■ EXERCISE MATERIAL:

+++++

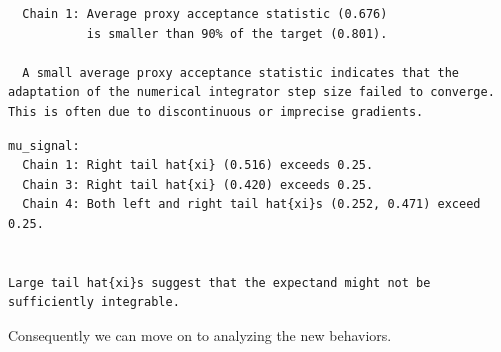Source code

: \documentclass[
  letterpaper,
  DIV=11,
  numbers=noendperiod]{scrartcl}
\newenvironment{Shaded}{\begin{snugshade}}{\end{snugshade}}
\newcommand{\FunctionTok}[1]{\textcolor[rgb]{0.28,0.35,0.67}{#1}}
\newcommand{\NormalTok}[1]{\textcolor[rgb]{0.00,0.23,0.31}{#1}}
\newcommand{\OtherTok}[1]{\textcolor[rgb]{0.00,0.23,0.31}{#1}}
\newcommand{\SpecialCharTok}[1]{\textcolor[rgb]{0.37,0.37,0.37}{#1}}
\newcommand{\StringTok}[1]{\textcolor[rgb]{0.13,0.47,0.30}{#1}}
\begin{document}
\begin{verbatim}
  Chain 1: Average proxy acceptance statistic (0.676)
           is smaller than 90% of the target (0.801).

  A small average proxy acceptance statistic indicates that the
adaptation of the numerical integrator step size failed to converge.
This is often due to discontinuous or imprecise gradients.
\end{verbatim}

\begin{Shaded}
\end{Shaded}

\begin{verbatim}
mu_signal:
  Chain 1: Right tail hat{xi} (0.516) exceeds 0.25.
  Chain 3: Right tail hat{xi} (0.420) exceeds 0.25.
  Chain 4: Both left and right tail hat{xi}s (0.252, 0.471) exceed 0.25.


Large tail hat{xi}s suggest that the expectand might not be
sufficiently integrable.
\end{verbatim}

Consequently we can move on to analyzing the new behaviors.
\end{document}
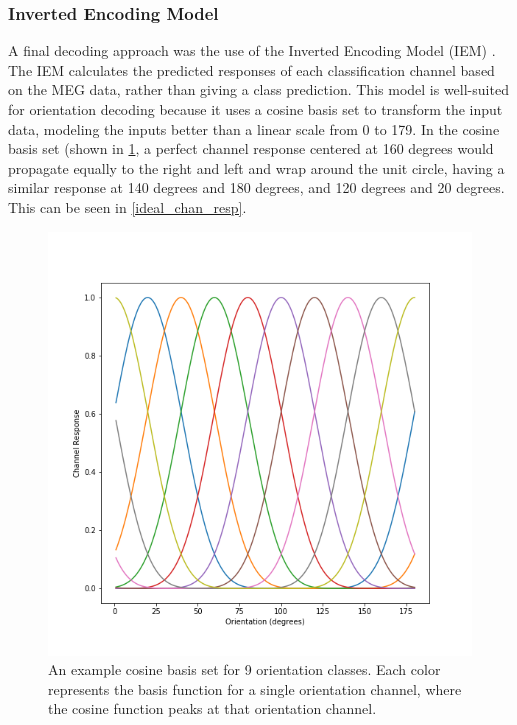 \documentclass[../main.tex]{subfiles}
\begin{document}
\subsubsection{Inverted Encoding Model}
A final decoding approach was the use of the Inverted Encoding Model (IEM) \citep{Brouwer09, Brouwer, GARCIA2013515,sprague_serences_2013, sprague_saproo_serences_2015}. The IEM calculates the predicted responses of each classification channel based on the MEG data, rather than giving a class prediction. This model is well-suited for orientation decoding because it uses a cosine basis set to transform the input data, modeling the inputs better than a linear scale from 0 to 179. In the cosine basis set (shown in \ref{basis_set}, a perfect channel response centered at 160 degrees would propagate equally to the right and left and wrap around the unit circle, having a similar response at 140 degrees and 180 degrees, and 120 degrees and 20 degrees. This can be seen in \ref{ideal_chan_resp}. 

\begin{figure}
    \centering
    \includegraphics[scale=0.7]{figures/methods/basis_set.png}
    \caption{An example cosine basis set for 9 orientation classes. Each color represents the
    basis function for a single orientation channel, where the cosine function peaks at that
    orientation channel.}
    \label{basis_set}
\end{figure}
\end{document}
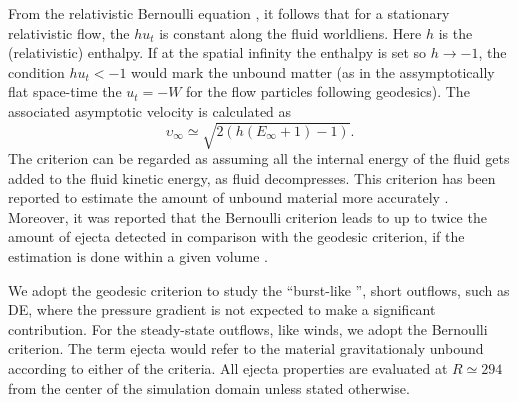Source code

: From the relativistic Bernoulli equation \citep{Rezzolla:2013}, it follows
that for a stationary relativistic flow, the $hu_t$ is constant along the 
fluid worldliens. Here $h$ is the (relativistic) enthalpy. 
%
If at the spatial infinity the enthalpy is set so $h\rightarrow-1$, 
the condition $hu_t < -1$ would mark the unbound matter 
(as in the assymptotically flat space-time the 
$u_t = -W$ for the flow particles following geodesics).
%
The associated asymptotic velocity is calculated as 
%
\begin{equation}
\upsilon_{\infty} \simeq \sqrt{2 (h (E_{\infty}+1)-1)}. 
\end{equation}
%
The criterion can be regarded as assuming all the internal energy of the fluid 
gets added to the fluid kinetic energy, as fluid decompresses.
%
%
This criterion has been reported to estimate the amount of unbound material more accurately
\citep{Foucart:2015gaa}. 
Moreover, it was reported that the Bernoulli criterion leads to up to twice 
the amount of ejecta detected in comparison with the geodesic criterion, 
if the estimation is done within a given volume \citep{Kastaun:2014fna}.



We adopt the geodesic criterion to study the ``burst-like '', short outflows,
such as \ac{DE}, where the pressure gradient is not expected to make a significant contribution.
For the steady-state outflows, like \pmerg{} winds, we adopt the Bernoulli criterion.
%
The term ejecta would refer to the material gravitationaly 
unbound according to either of the criteria.
%
All ejecta properties are evaluated at $R \simeq 294$ from the center of the 
simulation domain unless stated otherwise. 



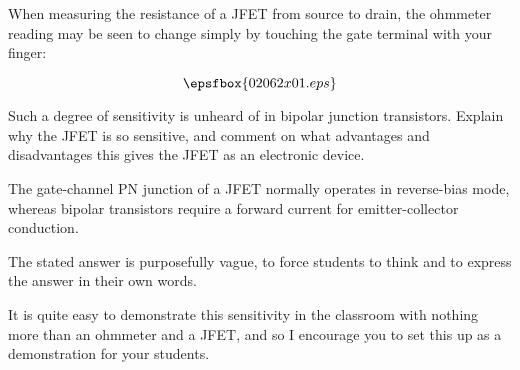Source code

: 

When measuring the resistance of a JFET from source to drain, the ohmmeter reading may be seen to change simply by touching the gate terminal with your finger:

$$\epsfbox{02062x01.eps}$$

Such a degree of sensitivity is unheard of in bipolar junction transistors.  Explain why the JFET is so sensitive, and comment on what advantages and disadvantages this gives the JFET as an electronic device.







The gate-channel PN junction of a JFET normally operates in reverse-bias mode, whereas bipolar transistors require a forward current for emitter-collector conduction.







The stated answer is purposefully vague, to force students to think and to express the answer in their own words.  

It is quite easy to demonstrate this sensitivity in the classroom with nothing more than an ohmmeter and a JFET, and so I encourage you to set this up as a demonstration for your students.




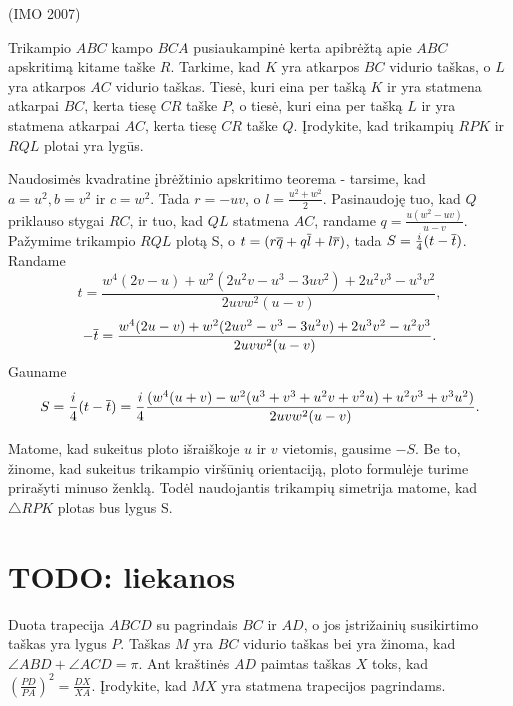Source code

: \documentclass[11pt,a4paper,twoside]{book}
\begin{document}
\begin{pavnr}
(IMO 2007)

Trikampio $ABC$ kampo $BCA$ pusiaukampinė kerta apibrėžtą apie $ABC$ apskritimą kitame taške $R$. Tarkime, kad $K$ yra atkarpos $BC$ vidurio taškas, o $L$ yra atkarpos $AC$ vidurio taškas. Tiesė, kuri eina per tašką $K$ ir yra statmena atkarpai $BC$, kerta tiesę $CR$ taške $P$, o tiesė, kuri eina per tašką $L$ ir yra statmena atkarpai $AC$, kerta tiesę $CR$ taške $Q$. Įrodykite, kad trikampių $RPK$ ir $RQL$ plotai yra lygūs.
\end{pavnr}
\begin{sprendimas}

Naudosimės kvadratine įbrėžtinio apskritimo teorema - tarsime, kad $a=u^2, b=v^2$ ir $c=w^2$. Tada $r=-uv$, o $l=\frac{u^2+w^2}{2}$. Pasinaudoję tuo, kad $Q$ priklauso stygai $RC$, ir tuo, kad $QL$ statmena $AC$, randame $q=\frac{u(w^2 - uv)}{u-v}$. Pažymime trikampio $RQL$ plotą S, o $t=(r\overline{q} +q\overline{l}+l\overline{r})$, tada $S=\frac{i}{4}(t-\overline{t})$. 
Randame
$$t=\frac{w^4(2v-u) +w^2(2u^2v-u^3-3uv^2) +2u^2v^3 - u^3v^2}{2uvw^2(u-v)},$$
$$-\overline{t}=\frac{w^4(2u-v) +w^2(2uv^2-v^3-3u^2v) +2u^3v^2 - u^2v^3}{2uvw^2(u-v)}.$$
Gauname
$$S=\frac{i}{4}(t-\overline{t})=\frac{i}{4}\frac{(w^4(u+v)-w^2(u^3+v^3+u^2v+v^2u)+u^2v^3+v^3u^2)}{2uvw^2(u-v)}.$$

Matome, kad sukeitus ploto išraiškoje $u$ ir $v$ vietomis, gausime $-S$. Be to, žinome, kad sukeitus trikampio viršūnių orientaciją, ploto formulėje turime prirašyti minuso ženklą. Todėl naudojantis trikampių simetrija matome, kad $\triangle RPK$ plotas bus lygus S.
\end{sprendimas}





\section{TODO: liekanos}


\begin{pavnr}
Duota trapecija $ABCD$ su pagrindais $BC$ ir $AD$, o jos įstrižainių susikirtimo taškas yra lygus $P$. Taškas $M$ yra $BC$ vidurio taškas bei yra žinoma, kad $\angle ABD + \angle ACD = \pi.$ Ant kraštinės $AD$ paimtas taškas $X$ toks, kad $(\frac {PD}{PA})^2 = \frac {DX}{XA}$. Įrodykite, kad $MX$ yra statmena trapecijos pagrindams.
\end{pavnr}
\end{document}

+++++

Exclude the pictures, then retype every record exactly.

■ SOLUTION FOR THIS TASK:
Source code

: \documentclass[
  letterpaper,
  DIV=11,
  numbers=noendperiod]{scrartcl}
\newenvironment{Shaded}{\begin{snugshade}}{\end{snugshade}}
\newcommand{\FunctionTok}[1]{\textcolor[rgb]{0.28,0.35,0.67}{#1}}
\newcommand{\NormalTok}[1]{\textcolor[rgb]{0.00,0.23,0.31}{#1}}
\newcommand{\OtherTok}[1]{\textcolor[rgb]{0.00,0.23,0.31}{#1}}
\newcommand{\SpecialCharTok}[1]{\textcolor[rgb]{0.37,0.37,0.37}{#1}}
\newcommand{\StringTok}[1]{\textcolor[rgb]{0.13,0.47,0.30}{#1}}
\begin{document}
\begin{verbatim}
  Chain 1: Average proxy acceptance statistic (0.676)
           is smaller than 90% of the target (0.801).

  A small average proxy acceptance statistic indicates that the
adaptation of the numerical integrator step size failed to converge.
This is often due to discontinuous or imprecise gradients.
\end{verbatim}

\begin{Shaded}
\end{Shaded}

\begin{verbatim}
mu_signal:
  Chain 1: Right tail hat{xi} (0.516) exceeds 0.25.
  Chain 3: Right tail hat{xi} (0.420) exceeds 0.25.
  Chain 4: Both left and right tail hat{xi}s (0.252, 0.471) exceed 0.25.


Large tail hat{xi}s suggest that the expectand might not be
sufficiently integrable.
\end{verbatim}

Consequently we can move on to analyzing the new behaviors.
\end{document}
 \documentclass[../main.tex]{subfiles}
\begin{document}
\subsubsection{Inverted Encoding Model}
A final decoding approach was the use of the Inverted Encoding Model (IEM) \citep{Brouwer09, Brouwer, GARCIA2013515,sprague_serences_2013, sprague_saproo_serences_2015}. The IEM calculates the predicted responses of each classification channel based on the MEG data, rather than giving a class prediction. This model is well-suited for orientation decoding because it uses a cosine basis set to transform the input data, modeling the inputs better than a linear scale from 0 to 179. In the cosine basis set (shown in \ref{basis_set}, a perfect channel response centered at 160 degrees would propagate equally to the right and left and wrap around the unit circle, having a similar response at 140 degrees and 180 degrees, and 120 degrees and 20 degrees. This can be seen in \ref{ideal_chan_resp}. 

\begin{figure}
    \centering
    \includegraphics[scale=0.7]{figures/methods/basis_set.png}
    \caption{An example cosine basis set for 9 orientation classes. Each color represents the
    basis function for a single orientation channel, where the cosine function peaks at that
    orientation channel.}
    \label{basis_set}
\end{figure}
\end{document}
Source code

: From the relativistic Bernoulli equation \citep{Rezzolla:2013}, it follows
that for a stationary relativistic flow, the $hu_t$ is constant along the 
fluid worldliens. Here $h$ is the (relativistic) enthalpy. 
%
If at the spatial infinity the enthalpy is set so $h\rightarrow-1$, 
the condition $hu_t < -1$ would mark the unbound matter 
(as in the assymptotically flat space-time the 
$u_t = -W$ for the flow particles following geodesics).
%
The associated asymptotic velocity is calculated as 
%
\begin{equation}
\upsilon_{\infty} \simeq \sqrt{2 (h (E_{\infty}+1)-1)}. 
\end{equation}
%
The criterion can be regarded as assuming all the internal energy of the fluid 
gets added to the fluid kinetic energy, as fluid decompresses.
%
%
This criterion has been reported to estimate the amount of unbound material more accurately
\citep{Foucart:2015gaa}. 
Moreover, it was reported that the Bernoulli criterion leads to up to twice 
the amount of ejecta detected in comparison with the geodesic criterion, 
if the estimation is done within a given volume \citep{Kastaun:2014fna}.



We adopt the geodesic criterion to study the ``burst-like '', short outflows,
such as \ac{DE}, where the pressure gradient is not expected to make a significant contribution.
For the steady-state outflows, like \pmerg{} winds, we adopt the Bernoulli criterion.
%
The term ejecta would refer to the material gravitationaly 
unbound according to either of the criteria.
%
All ejecta properties are evaluated at $R \simeq 294$ from the center of the 
simulation domain unless stated otherwise. 



Source code

: 

When measuring the resistance of a JFET from source to drain, the ohmmeter reading may be seen to change simply by touching the gate terminal with your finger:

$$\epsfbox{02062x01.eps}$$

Such a degree of sensitivity is unheard of in bipolar junction transistors.  Explain why the JFET is so sensitive, and comment on what advantages and disadvantages this gives the JFET as an electronic device.







The gate-channel PN junction of a JFET normally operates in reverse-bias mode, whereas bipolar transistors require a forward current for emitter-collector conduction.







The stated answer is purposefully vague, to force students to think and to express the answer in their own words.  

It is quite easy to demonstrate this sensitivity in the classroom with nothing more than an ohmmeter and a JFET, and so I encourage you to set this up as a demonstration for your students.




Source code

: \documentclass[11pt,a4paper,twoside]{book}
\begin{document}
\begin{pavnr}
(IMO 2007)

Trikampio $ABC$ kampo $BCA$ pusiaukampinė kerta apibrėžtą apie $ABC$ apskritimą kitame taške $R$. Tarkime, kad $K$ yra atkarpos $BC$ vidurio taškas, o $L$ yra atkarpos $AC$ vidurio taškas. Tiesė, kuri eina per tašką $K$ ir yra statmena atkarpai $BC$, kerta tiesę $CR$ taške $P$, o tiesė, kuri eina per tašką $L$ ir yra statmena atkarpai $AC$, kerta tiesę $CR$ taške $Q$. Įrodykite, kad trikampių $RPK$ ir $RQL$ plotai yra lygūs.
\end{pavnr}
\begin{sprendimas}

Naudosimės kvadratine įbrėžtinio apskritimo teorema - tarsime, kad $a=u^2, b=v^2$ ir $c=w^2$. Tada $r=-uv$, o $l=\frac{u^2+w^2}{2}$. Pasinaudoję tuo, kad $Q$ priklauso stygai $RC$, ir tuo, kad $QL$ statmena $AC$, randame $q=\frac{u(w^2 - uv)}{u-v}$. Pažymime trikampio $RQL$ plotą S, o $t=(r\overline{q} +q\overline{l}+l\overline{r})$, tada $S=\frac{i}{4}(t-\overline{t})$. 
Randame
$$t=\frac{w^4(2v-u) +w^2(2u^2v-u^3-3uv^2) +2u^2v^3 - u^3v^2}{2uvw^2(u-v)},$$
$$-\overline{t}=\frac{w^4(2u-v) +w^2(2uv^2-v^3-3u^2v) +2u^3v^2 - u^2v^3}{2uvw^2(u-v)}.$$
Gauname
$$S=\frac{i}{4}(t-\overline{t})=\frac{i}{4}\frac{(w^4(u+v)-w^2(u^3+v^3+u^2v+v^2u)+u^2v^3+v^3u^2)}{2uvw^2(u-v)}.$$

Matome, kad sukeitus ploto išraiškoje $u$ ir $v$ vietomis, gausime $-S$. Be to, žinome, kad sukeitus trikampio viršūnių orientaciją, ploto formulėje turime prirašyti minuso ženklą. Todėl naudojantis trikampių simetrija matome, kad $\triangle RPK$ plotas bus lygus S.
\end{sprendimas}





\section{TODO: liekanos}


\begin{pavnr}
Duota trapecija $ABCD$ su pagrindais $BC$ ir $AD$, o jos įstrižainių susikirtimo taškas yra lygus $P$. Taškas $M$ yra $BC$ vidurio taškas bei yra žinoma, kad $\angle ABD + \angle ACD = \pi.$ Ant kraštinės $AD$ paimtas taškas $X$ toks, kad $(\frac {PD}{PA})^2 = \frac {DX}{XA}$. Įrodykite, kad $MX$ yra statmena trapecijos pagrindams.
\end{pavnr}
\end{document}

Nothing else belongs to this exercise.